Data provided section start
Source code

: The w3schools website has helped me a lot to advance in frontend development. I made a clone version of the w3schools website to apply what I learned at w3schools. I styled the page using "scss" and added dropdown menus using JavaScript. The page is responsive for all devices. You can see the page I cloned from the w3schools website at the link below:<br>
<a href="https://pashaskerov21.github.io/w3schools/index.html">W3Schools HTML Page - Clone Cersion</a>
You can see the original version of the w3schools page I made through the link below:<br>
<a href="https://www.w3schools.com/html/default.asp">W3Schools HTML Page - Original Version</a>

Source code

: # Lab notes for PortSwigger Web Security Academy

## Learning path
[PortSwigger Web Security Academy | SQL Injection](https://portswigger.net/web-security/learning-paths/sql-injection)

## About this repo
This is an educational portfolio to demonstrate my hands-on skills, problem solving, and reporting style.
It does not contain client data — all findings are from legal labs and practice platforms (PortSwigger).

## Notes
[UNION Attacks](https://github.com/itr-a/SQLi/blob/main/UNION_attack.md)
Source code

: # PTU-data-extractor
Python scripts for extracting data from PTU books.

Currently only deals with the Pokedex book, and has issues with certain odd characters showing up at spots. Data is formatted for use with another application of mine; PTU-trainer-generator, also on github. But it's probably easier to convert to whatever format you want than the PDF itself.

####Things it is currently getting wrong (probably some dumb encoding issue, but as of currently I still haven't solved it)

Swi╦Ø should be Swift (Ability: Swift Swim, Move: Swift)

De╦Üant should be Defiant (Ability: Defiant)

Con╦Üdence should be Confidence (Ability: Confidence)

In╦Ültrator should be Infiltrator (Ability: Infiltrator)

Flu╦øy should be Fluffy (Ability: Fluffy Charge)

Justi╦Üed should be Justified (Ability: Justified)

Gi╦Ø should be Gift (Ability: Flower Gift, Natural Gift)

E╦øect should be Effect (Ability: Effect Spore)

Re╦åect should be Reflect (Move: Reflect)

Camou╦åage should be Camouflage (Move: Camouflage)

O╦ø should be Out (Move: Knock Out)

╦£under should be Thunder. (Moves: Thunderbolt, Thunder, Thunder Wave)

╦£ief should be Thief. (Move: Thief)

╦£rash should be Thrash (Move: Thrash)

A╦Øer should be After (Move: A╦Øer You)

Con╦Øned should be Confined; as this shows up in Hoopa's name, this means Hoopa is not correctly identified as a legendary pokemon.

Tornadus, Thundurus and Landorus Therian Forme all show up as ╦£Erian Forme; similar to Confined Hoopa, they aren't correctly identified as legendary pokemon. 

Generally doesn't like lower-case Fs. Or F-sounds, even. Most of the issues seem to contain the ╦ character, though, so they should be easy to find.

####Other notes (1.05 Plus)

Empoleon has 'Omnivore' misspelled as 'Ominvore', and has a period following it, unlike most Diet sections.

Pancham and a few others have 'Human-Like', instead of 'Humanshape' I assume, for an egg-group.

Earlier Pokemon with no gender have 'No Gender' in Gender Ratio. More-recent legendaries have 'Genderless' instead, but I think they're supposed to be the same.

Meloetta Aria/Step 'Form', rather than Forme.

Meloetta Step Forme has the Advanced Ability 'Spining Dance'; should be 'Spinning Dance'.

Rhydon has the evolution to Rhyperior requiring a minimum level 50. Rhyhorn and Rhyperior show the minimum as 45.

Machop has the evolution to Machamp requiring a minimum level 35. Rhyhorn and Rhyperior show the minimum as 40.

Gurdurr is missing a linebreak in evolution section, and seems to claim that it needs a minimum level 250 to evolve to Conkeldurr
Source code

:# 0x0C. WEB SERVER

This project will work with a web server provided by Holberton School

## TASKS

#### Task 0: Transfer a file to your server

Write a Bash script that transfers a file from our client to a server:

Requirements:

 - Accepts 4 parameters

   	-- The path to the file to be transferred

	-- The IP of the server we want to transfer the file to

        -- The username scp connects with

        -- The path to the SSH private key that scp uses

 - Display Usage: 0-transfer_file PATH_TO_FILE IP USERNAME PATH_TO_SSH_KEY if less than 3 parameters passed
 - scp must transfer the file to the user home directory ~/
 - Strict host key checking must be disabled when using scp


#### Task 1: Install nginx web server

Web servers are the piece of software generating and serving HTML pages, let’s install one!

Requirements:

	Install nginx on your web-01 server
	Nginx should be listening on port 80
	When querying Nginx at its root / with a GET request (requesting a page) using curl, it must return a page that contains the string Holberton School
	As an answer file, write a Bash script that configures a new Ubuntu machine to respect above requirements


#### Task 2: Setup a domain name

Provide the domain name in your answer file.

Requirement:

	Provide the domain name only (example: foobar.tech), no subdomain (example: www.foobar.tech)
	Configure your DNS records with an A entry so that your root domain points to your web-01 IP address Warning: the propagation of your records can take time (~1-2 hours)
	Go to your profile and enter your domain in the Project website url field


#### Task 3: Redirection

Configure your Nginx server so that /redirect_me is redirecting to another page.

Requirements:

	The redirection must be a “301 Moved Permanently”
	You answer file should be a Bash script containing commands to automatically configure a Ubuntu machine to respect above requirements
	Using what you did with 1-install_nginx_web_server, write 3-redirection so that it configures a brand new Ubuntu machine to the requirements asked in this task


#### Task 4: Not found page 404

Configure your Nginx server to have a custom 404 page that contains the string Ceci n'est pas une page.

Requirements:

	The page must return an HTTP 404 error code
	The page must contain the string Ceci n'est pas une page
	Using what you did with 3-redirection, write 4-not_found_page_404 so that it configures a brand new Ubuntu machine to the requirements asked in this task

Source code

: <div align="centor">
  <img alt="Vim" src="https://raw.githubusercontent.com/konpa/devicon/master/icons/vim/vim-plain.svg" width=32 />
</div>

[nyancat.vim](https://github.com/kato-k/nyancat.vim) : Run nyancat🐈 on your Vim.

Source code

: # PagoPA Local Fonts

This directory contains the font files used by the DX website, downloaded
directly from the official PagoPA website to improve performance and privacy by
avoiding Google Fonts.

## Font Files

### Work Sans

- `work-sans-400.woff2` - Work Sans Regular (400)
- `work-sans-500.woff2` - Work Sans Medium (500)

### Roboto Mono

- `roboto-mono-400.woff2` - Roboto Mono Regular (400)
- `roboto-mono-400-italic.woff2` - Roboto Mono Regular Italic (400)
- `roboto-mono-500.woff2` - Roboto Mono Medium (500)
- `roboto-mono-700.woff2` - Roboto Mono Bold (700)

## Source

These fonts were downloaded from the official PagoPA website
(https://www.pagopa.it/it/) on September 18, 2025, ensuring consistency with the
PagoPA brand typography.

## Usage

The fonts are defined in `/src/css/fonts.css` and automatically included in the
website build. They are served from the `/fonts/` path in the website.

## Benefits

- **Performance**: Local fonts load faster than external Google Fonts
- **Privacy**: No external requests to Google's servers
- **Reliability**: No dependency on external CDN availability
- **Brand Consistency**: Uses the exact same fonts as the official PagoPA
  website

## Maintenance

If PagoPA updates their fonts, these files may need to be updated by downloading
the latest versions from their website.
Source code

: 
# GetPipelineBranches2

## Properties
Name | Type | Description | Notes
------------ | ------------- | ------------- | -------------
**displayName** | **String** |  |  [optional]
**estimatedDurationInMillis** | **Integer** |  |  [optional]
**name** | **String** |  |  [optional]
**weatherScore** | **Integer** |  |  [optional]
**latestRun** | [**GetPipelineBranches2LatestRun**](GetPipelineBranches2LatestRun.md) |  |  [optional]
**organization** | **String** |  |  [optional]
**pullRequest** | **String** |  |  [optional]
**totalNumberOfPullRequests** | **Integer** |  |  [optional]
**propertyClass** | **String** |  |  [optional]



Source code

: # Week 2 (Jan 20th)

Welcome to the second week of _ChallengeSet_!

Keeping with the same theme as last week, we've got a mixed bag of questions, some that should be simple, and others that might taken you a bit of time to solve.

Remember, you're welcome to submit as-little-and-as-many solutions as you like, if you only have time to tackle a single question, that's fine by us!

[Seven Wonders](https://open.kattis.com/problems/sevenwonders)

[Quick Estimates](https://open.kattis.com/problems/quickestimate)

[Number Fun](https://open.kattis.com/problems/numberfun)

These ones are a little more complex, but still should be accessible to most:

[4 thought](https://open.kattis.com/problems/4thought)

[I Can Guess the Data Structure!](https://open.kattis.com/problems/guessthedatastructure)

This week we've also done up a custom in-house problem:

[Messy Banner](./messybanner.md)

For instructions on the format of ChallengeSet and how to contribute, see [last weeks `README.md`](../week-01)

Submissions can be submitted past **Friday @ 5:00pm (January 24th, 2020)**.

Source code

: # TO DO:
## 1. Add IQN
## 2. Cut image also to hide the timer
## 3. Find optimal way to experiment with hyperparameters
Data provided section end
**What you will do**
Where does the word "above" show up in the material? Copy out each line that has it.

**Output for this task**
	As an answer file, write a Bash script that configures a new Ubuntu machine to respect above requirements
	You answer file should be a Bash script containing commands to automatically configure a Ubuntu machine to respect above requirements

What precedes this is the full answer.